China is fuming. You would too, when the most potent weapon of mass mobilisation that you are credited with having invented centuries ago, is being used make a point against you. Not on.

They reportedly tried to block the game, and almost succeeded when they raised the point that neither team was recognised by the FIFA, hence it could not be termed and international game. Denmark, which like most of Europe recognises Tibet as a territory of China, conceded the point and the venue was shifted to suburban Vanlose, and billed as private match.

The Tibet-Greenland encounter has sparked off a lot interest in the region, not only because of its political overtones. The football side of Greenland, an autonomous territory of Denmark, which incidentally is an independent member of the world Football federation, has the legendary Sepp Piontekk (under whom the Danes dazzled at Mexico '86 ) as their coach.

The visiting team's jerseys, with TIBET emblazoned across the middle and bearing their official crest, have been designed by Scandinavian sportwear giants Hummel, and the move is on to market these shirts as fashion wear.

The idea for the match was conceived by a Danish event-manager Michael Nybrandt, a couple of years ago, who actually dreamt he was managing Tibet! He immediately got about contacting the DanishTibetan Cultural Society based in Copenhagen. He was directed to the sports representative Karma Ngadup, and soon things were moving.

The Tibet National Football Association was born under the National Sports Association in March this year. A Danish coach, Jens Espensen, soon appointed and as the Greenland fixture was being worked out. Tibetan from all over India were invited to compete for a place in the team.

Familiar second generation names cropped up -Delhi's City Club's Sonam Wangyal and UP goalkeeper at the '98 Nationals, Tamdin Tsering, among team.

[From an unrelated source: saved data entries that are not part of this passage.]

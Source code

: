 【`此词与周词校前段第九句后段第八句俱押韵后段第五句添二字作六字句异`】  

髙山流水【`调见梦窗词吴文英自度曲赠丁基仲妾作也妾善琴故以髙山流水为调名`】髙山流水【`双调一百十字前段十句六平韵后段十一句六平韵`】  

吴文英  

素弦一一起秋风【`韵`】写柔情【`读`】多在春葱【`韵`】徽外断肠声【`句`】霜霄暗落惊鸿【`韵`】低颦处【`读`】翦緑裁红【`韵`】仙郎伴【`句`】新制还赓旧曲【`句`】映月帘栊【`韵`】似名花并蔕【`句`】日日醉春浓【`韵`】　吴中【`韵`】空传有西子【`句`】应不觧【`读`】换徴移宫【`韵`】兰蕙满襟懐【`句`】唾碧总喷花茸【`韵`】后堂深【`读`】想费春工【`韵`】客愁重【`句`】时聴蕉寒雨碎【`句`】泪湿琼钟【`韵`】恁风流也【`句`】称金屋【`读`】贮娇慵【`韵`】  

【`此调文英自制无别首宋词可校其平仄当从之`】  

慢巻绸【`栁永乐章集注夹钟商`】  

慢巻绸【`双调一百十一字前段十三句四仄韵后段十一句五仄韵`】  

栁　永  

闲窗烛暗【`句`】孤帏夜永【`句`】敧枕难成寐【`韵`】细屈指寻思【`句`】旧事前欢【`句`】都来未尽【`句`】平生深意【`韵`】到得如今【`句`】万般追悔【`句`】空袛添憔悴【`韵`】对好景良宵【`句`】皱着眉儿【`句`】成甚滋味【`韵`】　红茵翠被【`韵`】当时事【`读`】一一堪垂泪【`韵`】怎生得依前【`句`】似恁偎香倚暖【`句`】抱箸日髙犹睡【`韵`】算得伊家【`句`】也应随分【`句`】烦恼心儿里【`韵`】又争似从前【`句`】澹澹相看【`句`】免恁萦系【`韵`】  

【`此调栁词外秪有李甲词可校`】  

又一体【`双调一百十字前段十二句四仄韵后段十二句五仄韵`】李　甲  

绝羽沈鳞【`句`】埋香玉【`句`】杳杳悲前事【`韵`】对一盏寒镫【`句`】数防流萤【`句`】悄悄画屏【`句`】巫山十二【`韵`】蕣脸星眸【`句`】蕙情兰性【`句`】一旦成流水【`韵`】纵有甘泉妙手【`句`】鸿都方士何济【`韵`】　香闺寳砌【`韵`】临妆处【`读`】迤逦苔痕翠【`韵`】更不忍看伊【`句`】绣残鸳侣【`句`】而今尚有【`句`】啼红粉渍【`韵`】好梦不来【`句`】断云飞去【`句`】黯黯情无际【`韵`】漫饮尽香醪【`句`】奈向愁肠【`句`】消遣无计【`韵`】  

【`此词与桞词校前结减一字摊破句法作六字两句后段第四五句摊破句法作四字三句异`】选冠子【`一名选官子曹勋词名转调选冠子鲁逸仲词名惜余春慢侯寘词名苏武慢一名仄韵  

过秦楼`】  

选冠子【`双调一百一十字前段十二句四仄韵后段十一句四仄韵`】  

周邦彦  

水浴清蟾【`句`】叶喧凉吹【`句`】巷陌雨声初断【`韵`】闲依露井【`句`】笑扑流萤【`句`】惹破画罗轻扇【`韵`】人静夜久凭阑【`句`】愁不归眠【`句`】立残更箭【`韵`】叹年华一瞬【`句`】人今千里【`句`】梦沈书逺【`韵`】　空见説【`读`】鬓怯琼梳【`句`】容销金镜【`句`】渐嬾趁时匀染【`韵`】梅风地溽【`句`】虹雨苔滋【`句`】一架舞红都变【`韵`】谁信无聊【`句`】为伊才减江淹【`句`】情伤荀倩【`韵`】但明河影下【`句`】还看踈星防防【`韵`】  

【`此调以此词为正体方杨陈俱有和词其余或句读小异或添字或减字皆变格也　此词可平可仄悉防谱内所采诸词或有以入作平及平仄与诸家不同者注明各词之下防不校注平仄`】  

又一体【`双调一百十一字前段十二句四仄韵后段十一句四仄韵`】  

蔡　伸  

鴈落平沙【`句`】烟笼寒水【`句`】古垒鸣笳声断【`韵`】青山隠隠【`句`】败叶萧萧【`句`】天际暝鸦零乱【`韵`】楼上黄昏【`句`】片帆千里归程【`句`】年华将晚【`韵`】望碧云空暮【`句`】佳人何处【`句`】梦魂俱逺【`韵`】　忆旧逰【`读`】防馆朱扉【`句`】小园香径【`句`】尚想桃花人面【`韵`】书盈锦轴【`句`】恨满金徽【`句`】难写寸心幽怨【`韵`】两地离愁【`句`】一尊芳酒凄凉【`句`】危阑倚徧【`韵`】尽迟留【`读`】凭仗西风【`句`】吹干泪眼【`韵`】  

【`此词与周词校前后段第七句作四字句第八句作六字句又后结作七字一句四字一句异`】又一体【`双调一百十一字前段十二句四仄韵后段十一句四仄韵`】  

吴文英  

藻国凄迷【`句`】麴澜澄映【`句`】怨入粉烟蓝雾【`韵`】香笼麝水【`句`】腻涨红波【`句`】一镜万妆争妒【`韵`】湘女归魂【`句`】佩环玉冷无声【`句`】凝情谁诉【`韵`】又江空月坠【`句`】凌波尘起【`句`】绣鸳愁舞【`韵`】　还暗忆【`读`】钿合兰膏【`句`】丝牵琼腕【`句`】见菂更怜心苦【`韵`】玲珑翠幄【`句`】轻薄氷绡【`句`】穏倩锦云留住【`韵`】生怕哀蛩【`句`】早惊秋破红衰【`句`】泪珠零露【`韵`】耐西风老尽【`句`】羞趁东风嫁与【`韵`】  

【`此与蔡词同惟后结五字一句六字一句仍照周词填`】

But assistant coach Kalsang Dhondup feels that a lot of players could not be accommodated in the 15-member team, since papers were not in order. " We have had very short time to prepare," he says, "but the bigger problem is that many good players will have to be left out, since their papers for international travel and status is not in order." Captain Phuntsok Dorjee 39, a former para-trooping instructor with the Tibetan army, puts it best. "Football is the most non-violent way to win people. There cannot be anything better than football to make friends."

His coach downplays the China angle. "No, this is a match to just play football. We want peace, and only want to play football. I cannot understand hoe someone can object to playing football? He asks.
But he adds: " We are Tibetan. If we are called Tibetans, what can we do?"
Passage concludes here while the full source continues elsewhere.